TASK BRIEF:
Each line below that includes the word "LAMP" is to be reported.

GIVEN DATA:

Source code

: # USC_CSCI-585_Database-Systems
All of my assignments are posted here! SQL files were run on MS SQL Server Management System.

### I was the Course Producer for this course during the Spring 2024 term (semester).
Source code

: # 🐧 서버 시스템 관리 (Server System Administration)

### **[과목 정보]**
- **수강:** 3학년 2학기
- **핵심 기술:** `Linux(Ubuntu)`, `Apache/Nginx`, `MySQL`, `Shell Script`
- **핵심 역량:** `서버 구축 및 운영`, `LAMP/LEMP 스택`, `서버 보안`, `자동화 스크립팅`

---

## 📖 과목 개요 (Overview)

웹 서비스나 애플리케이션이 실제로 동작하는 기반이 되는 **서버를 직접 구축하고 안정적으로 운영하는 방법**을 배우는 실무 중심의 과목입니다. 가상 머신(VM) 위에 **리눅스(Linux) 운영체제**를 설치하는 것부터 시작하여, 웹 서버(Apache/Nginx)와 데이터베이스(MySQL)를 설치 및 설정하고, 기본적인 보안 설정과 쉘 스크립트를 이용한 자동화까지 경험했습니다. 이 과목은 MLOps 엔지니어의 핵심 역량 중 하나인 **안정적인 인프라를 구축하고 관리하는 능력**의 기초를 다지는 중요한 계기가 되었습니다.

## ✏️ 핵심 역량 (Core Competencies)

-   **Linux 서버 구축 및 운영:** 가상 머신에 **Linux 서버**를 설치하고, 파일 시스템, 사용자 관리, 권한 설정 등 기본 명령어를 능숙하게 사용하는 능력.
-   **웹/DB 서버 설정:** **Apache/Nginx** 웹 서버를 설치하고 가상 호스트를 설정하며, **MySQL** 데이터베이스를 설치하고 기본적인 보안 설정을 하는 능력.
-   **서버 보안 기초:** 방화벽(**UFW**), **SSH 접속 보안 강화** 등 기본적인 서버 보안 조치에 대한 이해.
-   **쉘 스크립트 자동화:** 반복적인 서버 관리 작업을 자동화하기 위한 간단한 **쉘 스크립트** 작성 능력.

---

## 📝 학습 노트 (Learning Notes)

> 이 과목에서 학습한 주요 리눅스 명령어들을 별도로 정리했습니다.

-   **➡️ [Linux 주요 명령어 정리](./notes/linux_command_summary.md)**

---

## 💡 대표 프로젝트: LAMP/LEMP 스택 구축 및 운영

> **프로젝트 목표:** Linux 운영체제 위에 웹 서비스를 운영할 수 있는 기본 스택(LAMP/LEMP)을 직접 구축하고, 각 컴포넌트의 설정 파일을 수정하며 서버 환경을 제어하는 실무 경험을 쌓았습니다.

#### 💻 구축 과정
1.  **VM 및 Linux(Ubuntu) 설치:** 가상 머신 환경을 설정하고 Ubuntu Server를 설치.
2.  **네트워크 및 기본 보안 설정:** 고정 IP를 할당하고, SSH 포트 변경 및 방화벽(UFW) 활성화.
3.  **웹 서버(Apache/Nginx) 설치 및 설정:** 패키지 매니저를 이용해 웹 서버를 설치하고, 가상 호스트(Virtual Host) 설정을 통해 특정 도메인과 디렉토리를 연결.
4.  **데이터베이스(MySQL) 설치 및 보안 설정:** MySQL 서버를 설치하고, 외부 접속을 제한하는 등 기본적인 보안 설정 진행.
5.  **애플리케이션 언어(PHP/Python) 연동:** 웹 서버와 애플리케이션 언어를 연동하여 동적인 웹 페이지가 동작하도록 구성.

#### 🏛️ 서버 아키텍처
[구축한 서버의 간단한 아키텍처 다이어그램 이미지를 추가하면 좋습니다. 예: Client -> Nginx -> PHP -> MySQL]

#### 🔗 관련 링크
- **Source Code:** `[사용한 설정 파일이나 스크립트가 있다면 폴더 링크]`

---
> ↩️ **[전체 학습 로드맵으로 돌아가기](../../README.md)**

RESPONSE TO THE EXERCISE:
- **핵심 역량:** `서버 구축 및 운영`, `LAMP/LEMP 스택`, `서버 보안`, `자동화 스크립팅`
## 💡 대표 프로젝트: LAMP/LEMP 스택 구축 및 운영
> **프로젝트 목표:** Linux 운영체제 위에 웹 서비스를 운영할 수 있는 기본 스택(LAMP/LEMP)을 직접 구축하고, 각 컴포넌트의 설정 파일을 수정하며 서버 환경을 제어하는 실무 경험을 쌓았습니다.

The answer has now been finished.